** Data for the task follows **

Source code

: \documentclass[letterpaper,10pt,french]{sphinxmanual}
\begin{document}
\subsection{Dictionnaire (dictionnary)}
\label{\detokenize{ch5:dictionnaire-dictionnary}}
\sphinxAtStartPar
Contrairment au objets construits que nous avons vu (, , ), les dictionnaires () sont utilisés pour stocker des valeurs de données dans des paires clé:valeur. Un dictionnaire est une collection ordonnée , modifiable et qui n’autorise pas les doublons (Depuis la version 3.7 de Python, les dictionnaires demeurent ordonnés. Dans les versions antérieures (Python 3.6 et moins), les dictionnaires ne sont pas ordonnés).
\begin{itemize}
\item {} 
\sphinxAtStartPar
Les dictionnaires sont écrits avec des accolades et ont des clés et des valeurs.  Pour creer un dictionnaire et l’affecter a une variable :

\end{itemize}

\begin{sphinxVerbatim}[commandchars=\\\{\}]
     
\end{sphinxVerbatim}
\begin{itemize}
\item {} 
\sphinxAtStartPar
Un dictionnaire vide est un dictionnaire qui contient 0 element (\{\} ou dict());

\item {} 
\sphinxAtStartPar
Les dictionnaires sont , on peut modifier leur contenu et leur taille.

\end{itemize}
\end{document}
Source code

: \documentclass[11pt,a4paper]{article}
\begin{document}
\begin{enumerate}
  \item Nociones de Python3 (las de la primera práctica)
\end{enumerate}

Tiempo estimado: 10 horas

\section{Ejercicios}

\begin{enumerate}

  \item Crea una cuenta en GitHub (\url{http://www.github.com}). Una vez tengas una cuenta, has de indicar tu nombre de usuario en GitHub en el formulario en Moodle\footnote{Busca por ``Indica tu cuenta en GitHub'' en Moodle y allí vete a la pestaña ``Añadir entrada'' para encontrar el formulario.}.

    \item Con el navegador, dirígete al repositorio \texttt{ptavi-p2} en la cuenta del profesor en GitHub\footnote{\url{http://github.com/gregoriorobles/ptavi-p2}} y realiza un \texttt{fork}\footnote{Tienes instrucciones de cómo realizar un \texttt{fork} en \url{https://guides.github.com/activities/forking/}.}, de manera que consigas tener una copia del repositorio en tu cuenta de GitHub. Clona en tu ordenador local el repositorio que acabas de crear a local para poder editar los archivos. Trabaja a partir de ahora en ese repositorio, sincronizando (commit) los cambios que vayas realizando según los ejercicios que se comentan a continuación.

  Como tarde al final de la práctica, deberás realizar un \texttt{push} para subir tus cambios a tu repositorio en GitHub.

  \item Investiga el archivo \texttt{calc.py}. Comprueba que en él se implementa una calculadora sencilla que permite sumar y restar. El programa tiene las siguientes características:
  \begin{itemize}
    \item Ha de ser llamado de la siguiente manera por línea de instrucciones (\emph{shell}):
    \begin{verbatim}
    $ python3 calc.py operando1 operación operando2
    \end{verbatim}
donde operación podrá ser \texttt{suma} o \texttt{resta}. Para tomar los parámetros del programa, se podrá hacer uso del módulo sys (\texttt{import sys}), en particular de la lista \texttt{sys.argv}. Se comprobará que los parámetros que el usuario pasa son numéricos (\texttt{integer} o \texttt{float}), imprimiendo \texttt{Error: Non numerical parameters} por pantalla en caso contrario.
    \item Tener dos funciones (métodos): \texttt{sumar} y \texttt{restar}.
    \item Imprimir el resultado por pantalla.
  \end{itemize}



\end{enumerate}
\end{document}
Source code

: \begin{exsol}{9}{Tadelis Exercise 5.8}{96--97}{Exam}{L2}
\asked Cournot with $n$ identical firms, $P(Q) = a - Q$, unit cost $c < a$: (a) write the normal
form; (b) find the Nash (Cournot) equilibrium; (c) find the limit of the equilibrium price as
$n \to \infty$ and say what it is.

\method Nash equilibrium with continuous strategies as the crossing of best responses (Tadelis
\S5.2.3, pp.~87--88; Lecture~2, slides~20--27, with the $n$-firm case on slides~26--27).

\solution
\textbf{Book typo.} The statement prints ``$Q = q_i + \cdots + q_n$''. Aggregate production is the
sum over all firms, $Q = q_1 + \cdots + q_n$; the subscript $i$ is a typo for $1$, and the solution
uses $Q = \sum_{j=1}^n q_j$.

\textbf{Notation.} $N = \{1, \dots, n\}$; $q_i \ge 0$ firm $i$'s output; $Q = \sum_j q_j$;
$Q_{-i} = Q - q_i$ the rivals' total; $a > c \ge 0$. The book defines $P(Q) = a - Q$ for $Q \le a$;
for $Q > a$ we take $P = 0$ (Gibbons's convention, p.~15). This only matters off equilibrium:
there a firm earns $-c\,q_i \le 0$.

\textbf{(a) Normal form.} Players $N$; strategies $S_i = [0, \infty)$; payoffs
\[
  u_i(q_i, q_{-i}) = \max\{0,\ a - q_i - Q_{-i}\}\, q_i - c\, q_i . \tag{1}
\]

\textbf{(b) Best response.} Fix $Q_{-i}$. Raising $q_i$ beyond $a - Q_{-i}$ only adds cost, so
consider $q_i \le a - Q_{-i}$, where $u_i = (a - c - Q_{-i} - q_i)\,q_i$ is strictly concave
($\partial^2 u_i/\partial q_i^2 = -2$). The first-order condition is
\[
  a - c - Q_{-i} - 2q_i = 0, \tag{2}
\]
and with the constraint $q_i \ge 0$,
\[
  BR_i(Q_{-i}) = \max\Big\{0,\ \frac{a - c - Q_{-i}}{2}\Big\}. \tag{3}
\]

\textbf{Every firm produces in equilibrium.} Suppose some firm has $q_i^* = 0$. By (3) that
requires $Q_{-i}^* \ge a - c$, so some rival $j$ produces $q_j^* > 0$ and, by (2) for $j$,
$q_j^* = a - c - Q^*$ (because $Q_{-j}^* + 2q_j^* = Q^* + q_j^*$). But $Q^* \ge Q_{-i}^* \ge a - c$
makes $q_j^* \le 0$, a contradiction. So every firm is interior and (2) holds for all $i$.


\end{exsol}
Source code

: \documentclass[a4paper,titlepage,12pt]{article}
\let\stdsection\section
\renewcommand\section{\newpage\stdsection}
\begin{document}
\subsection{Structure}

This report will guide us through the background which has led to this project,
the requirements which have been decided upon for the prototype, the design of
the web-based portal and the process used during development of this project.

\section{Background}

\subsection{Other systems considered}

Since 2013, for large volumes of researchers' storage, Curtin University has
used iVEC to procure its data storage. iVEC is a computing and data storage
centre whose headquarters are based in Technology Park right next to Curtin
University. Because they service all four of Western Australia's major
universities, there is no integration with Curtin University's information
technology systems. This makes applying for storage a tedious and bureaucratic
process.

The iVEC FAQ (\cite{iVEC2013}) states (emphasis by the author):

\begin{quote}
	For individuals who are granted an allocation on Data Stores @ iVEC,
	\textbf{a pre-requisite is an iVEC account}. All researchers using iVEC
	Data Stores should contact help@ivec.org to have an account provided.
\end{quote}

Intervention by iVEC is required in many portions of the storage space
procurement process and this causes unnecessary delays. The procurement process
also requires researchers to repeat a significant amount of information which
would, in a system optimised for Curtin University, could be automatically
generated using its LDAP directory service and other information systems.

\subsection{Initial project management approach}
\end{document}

** End of Data for the task **

• Task description: In the entries above, locate every line with the word "footnote" and copy it.

• Written answer:
  \item Crea una cuenta en GitHub (\url{http://www.github.com}). Una vez tengas una cuenta, has de indicar tu nombre de usuario en GitHub en el formulario en Moodle\footnote{Busca por ``Indica tu cuenta en GitHub'' en Moodle y allí vete a la pestaña ``Añadir entrada'' para encontrar el formulario.}.
    \item Con el navegador, dirígete al repositorio \texttt{ptavi-p2} en la cuenta del profesor en GitHub\footnote{\url{http://github.com/gregoriorobles/ptavi-p2}} y realiza un \texttt{fork}\footnote{Tienes instrucciones de cómo realizar un \texttt{fork} en \url{https://guides.github.com/activities/forking/}.}, de manera que consigas tener una copia del repositorio en tu cuenta de GitHub. Clona en tu ordenador local el repositorio que acabas de crear a local para poder editar los archivos. Trabaja a partir de ahora en ese repositorio, sincronizando (commit) los cambios que vayas realizando según los ejercicios que se comentan a continuación.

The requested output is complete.